*** Opening Data ***

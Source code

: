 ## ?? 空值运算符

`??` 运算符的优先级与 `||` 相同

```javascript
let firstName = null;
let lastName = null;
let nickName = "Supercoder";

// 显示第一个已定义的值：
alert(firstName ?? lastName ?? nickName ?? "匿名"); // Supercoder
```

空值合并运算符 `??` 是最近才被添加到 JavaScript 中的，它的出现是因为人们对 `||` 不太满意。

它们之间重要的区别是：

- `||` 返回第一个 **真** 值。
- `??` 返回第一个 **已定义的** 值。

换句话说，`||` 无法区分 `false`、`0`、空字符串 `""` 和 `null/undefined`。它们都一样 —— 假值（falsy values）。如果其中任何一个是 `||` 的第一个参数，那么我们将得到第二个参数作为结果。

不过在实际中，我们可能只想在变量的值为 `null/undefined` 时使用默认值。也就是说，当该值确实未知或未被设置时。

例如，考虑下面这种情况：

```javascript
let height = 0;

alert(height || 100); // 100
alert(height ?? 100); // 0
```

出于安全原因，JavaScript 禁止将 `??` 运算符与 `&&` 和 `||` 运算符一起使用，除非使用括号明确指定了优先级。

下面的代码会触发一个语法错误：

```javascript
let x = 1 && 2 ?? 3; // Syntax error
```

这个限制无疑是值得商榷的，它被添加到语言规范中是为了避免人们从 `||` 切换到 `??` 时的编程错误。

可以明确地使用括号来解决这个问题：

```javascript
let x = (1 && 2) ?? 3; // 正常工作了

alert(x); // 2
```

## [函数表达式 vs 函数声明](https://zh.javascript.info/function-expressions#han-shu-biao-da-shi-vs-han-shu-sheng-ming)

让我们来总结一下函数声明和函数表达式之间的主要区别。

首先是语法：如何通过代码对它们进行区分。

*** Closing Data ***

→ Prompt
Your response should be the lines of the entries above that include the string "undefined".

→ Solution for this problem
换句话说，`||` 无法区分 `false`、`0`、空字符串 `""` 和 `null/undefined`。它们都一样 —— 假值（falsy values）。如果其中任何一个是 `||` 的第一个参数，那么我们将得到第二个参数作为结果。
不过在实际中，我们可能只想在变量的值为 `null/undefined` 时使用默认值。也就是说，当该值确实未知或未被设置时。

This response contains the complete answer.